On 01/23/2015 07:34 PM, Jean-Francois Moine wrote:
On Fri, 23 Jan 2015 14:56:04 +0100 Lars-Peter Clausen lars@metafoo.de wrote:
On 01/23/2015 01:15 PM, Jean-Francois Moine wrote: [...]
The DT should describe the hardware, and the simple-card mixes hardware and software. For example, the kirkwood controller may create 2 CPU DAIs. With the simple-card, the DT contains a number to reference these DAIs (for example, implicitly, <audio1 0> references the I2S output). So, what if the controller creates only one DAI, or, what if the FreeBSD/OpenBSD/.. driver does not set the same references to these DAIs? The graph of port fixes this problem.

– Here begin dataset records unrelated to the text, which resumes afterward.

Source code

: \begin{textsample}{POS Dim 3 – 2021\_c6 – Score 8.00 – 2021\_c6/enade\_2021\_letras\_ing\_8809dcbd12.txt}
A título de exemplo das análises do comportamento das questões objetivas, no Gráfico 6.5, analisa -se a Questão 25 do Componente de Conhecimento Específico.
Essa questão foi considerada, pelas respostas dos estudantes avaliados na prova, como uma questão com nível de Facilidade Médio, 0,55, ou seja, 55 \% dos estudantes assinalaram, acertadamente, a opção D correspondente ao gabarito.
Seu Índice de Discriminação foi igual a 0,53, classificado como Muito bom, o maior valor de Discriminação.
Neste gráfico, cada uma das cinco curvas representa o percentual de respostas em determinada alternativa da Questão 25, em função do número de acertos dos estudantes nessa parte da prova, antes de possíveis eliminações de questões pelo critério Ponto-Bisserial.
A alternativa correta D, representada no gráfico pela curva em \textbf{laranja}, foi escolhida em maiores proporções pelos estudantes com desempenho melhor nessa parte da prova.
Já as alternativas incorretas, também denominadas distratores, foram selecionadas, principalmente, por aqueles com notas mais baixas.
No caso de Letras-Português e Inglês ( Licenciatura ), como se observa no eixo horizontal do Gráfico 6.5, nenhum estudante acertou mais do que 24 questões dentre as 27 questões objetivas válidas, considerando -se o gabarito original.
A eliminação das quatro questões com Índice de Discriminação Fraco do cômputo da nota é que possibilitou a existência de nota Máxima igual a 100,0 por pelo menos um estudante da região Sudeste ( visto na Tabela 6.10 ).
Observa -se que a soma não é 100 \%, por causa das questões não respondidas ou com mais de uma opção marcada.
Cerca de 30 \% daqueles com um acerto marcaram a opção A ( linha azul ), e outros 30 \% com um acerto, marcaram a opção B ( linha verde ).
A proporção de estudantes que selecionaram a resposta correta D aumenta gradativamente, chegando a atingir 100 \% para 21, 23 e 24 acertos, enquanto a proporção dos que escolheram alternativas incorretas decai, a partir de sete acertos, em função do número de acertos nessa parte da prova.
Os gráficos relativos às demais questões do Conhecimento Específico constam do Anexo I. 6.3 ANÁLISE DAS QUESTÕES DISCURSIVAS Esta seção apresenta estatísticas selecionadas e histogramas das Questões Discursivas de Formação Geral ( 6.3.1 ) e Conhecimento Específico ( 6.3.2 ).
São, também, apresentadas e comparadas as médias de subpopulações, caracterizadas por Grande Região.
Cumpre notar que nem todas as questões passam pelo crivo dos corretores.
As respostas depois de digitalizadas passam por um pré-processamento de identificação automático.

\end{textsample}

Even with the simple-card bindings there are no software specific bits. The DAI that is referenced in your example is the physical DAI as it exists in the hardware. Which DAI maps to which specifier is defined in the devicetree bindings definition for the hardware unit.
There is no first or second output in the kirkwood controller; there are I2S and S/PDIF outputs. Their hardware controls are done by bits in the different registers. Then, the driver may define its DAIs in any order and assign any DAI ID to these DAIs. So, for a given DAI, there is no relation between its type (I2s or S/PDIF), index in the dai driver (= asoc component index) and ID.

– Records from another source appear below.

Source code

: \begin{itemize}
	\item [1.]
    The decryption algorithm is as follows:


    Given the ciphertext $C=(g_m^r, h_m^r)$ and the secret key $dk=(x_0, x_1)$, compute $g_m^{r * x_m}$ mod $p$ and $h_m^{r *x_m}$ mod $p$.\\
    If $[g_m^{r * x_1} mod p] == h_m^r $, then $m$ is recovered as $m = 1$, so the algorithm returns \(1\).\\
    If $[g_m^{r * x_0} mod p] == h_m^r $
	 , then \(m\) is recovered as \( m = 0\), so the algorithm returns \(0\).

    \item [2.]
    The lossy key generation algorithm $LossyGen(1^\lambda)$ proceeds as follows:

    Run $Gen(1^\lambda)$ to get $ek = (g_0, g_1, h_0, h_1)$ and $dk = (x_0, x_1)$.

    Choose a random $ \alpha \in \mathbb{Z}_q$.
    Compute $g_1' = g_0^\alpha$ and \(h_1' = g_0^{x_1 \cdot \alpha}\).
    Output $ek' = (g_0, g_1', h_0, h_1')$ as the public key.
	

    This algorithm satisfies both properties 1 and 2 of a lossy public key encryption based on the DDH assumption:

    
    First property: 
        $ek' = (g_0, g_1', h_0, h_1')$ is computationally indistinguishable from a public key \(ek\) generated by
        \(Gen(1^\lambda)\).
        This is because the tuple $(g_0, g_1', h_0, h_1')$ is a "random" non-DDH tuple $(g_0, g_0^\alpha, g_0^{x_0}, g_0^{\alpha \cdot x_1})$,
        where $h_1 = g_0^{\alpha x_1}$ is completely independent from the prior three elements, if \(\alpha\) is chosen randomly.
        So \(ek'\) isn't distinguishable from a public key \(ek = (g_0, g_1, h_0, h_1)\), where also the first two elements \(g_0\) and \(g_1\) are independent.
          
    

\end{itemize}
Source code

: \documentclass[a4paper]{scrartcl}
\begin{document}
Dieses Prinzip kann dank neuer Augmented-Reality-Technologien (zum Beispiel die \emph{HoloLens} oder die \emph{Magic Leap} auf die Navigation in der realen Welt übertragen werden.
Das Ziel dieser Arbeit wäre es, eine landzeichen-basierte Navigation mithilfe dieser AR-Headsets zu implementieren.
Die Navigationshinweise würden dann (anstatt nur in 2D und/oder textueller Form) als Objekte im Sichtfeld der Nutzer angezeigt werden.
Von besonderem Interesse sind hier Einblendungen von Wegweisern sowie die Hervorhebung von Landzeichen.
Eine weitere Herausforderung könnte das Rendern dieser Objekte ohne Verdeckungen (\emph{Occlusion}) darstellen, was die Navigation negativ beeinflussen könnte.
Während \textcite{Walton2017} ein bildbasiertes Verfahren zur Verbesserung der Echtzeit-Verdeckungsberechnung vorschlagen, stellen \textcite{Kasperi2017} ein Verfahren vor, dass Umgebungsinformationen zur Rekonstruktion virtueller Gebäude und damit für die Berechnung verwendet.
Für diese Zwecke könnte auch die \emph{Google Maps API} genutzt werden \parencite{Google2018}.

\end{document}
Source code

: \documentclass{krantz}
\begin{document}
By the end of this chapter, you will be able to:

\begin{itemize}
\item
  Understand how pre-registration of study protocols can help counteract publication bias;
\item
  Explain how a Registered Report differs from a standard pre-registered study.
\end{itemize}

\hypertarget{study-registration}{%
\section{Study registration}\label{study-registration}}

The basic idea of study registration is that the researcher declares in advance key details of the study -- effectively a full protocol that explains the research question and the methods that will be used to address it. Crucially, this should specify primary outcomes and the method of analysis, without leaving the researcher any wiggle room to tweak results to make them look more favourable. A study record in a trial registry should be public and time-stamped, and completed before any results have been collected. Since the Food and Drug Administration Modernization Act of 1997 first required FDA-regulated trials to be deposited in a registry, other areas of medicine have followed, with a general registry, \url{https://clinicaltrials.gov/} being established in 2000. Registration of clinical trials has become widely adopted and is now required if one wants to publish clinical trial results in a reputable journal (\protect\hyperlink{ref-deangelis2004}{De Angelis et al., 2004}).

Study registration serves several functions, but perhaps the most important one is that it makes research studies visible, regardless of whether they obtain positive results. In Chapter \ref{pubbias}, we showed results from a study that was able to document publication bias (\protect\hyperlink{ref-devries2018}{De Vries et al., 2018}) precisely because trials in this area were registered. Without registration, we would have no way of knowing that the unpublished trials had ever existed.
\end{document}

In the simple-card DT, the CPU DAI (as the CODEC DAI) is referenced by a phandle (the audio-controller) and a number which should identify the DAI. This number is translated to a DAI name thanks to the function snd_soc_get_dai_name(). This function scans the components and returns the name of the DAI (component) supported by the audio controller with the searched number equal to the component index (there is no 'xlate' function).

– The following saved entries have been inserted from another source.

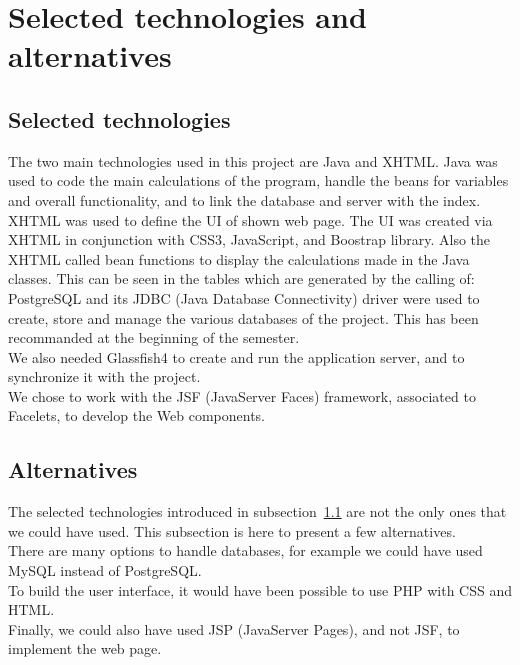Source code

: \section{Selected technologies and alternatives}
\label{sec:techno}

\subsection{Selected technologies}
\label{ssec:select}

The two main technologies used in this project are Java and XHTML. Java was used to code the main calculations of the program, handle the beans for variables and overall functionality, and to link the database and server with the index. XHTML was used to define the UI of shown web page. The UI was created via XHTML in conjunction with CSS3, JavaScript, and Boostrap library. Also the XHTML called bean functions to display the calculations made in the Java classes. This can be seen in the tables which are generated by the calling of:\\

PostgreSQL and its JDBC (Java Database Connectivity) driver were used to create, store and manage the various databases of the project. This has been recommanded at the beginning of the semester.\\

We also needed Glassfish4 to create and run the application server, and to synchronize it with the project.\\

We chose to work with the JSF (JavaServer Faces)
framework, associated to Facelets, to develop the Web components.


\subsection{Alternatives}
\label{ssec:alter}

The selected technologies introduced in {\sc subsection}~\ref{ssec:select} are not the only ones that we could have used. This subsection is here to present a few alternatives.\\

There are many options to handle databases, for example we could have used MySQL instead of PostgreSQL.\\

To build the user interface, it would have been possible to use PHP with CSS and HTML.\\

Finally, we could also have used JSP (JavaServer Pages), and not JSF, to implement the web page.

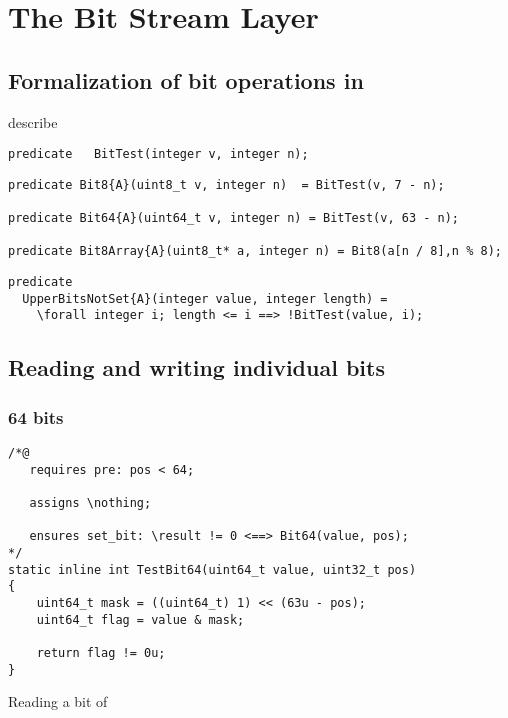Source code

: 

\chapter{The Bit Stream Layer}
\label{sec:bitstream}

\section{Formalization of bit operations in \framac}

describe 

\begin{lstlisting}[style=acsl-block]
predicate   BitTest(integer v, integer n);
\end{lstlisting}


\begin{lstlisting}[style=acsl-block]
predicate Bit8{A}(uint8_t v, integer n)  = BitTest(v, 7 - n);

predicate Bit64{A}(uint64_t v, integer n) = BitTest(v, 63 - n);

predicate Bit8Array{A}(uint8_t* a, integer n) = Bit8(a[n / 8],n % 8);
\end{lstlisting}


\begin{lstlisting}[style=acsl-block]
predicate
  UpperBitsNotSet{A}(integer value, integer length) =
    \forall integer i; length <= i ==> !BitTest(value, i);
\end{lstlisting}




\section{Reading and writing individual bits}

\subsection{64 bits}

\begin{listing}[hbt]
\begin{minipage}{0.99\textwidth}
\begin{lstlisting}[style=acsl-block]
/*@
   requires pre: pos < 64;

   assigns \nothing;

   ensures set_bit: \result != 0 <==> Bit64(value, pos);
*/
static inline int TestBit64(uint64_t value, uint32_t pos)
{
    uint64_t mask = ((uint64_t) 1) << (63u - pos);
    uint64_t flag = value & mask;

    return flag != 0u;
}
\end{lstlisting}
\end{minipage}
\caption{\label{lst:TestBit64}Reading a bit of }
\end{listing}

So, with the simple-card, the CPU or CODEC DAI binding (phandle + number) identifies what the software has put in its table, but not a hardware entity.
Are you talking about the kirkwood driver or about things in general?
What you are saying is not true in general, if it is true for the kirkwood driver than the driver is broken in regards to DT bindings.
The specifier that follows after the phandle is hardware specific. This can be any number of integers. And the meaning of this is defined in the bindings specification for that hardware.
Many specifications define a binding in which either no specifier needs to be supplied, since there is only a single DAI, or one integer specifier which denotes which DAI is referenced for a multi-DAI controller. In the later case the bindings specification has to state which number maps to which physical DAI. Out of convenience many drivers use the same order as given in the bindings specification for their ASoC DAIs. Which is why the ASoC core provides a standard implementation for translating phandle + specifier to a ASoC DAI. But it is important to remember that the authoritative entity here is the bindings specification and not the driver.
If the bindings specification uses a different scheme for referencing the DAIs a custom xlate function needs to be provided by the driver confirms to this specification.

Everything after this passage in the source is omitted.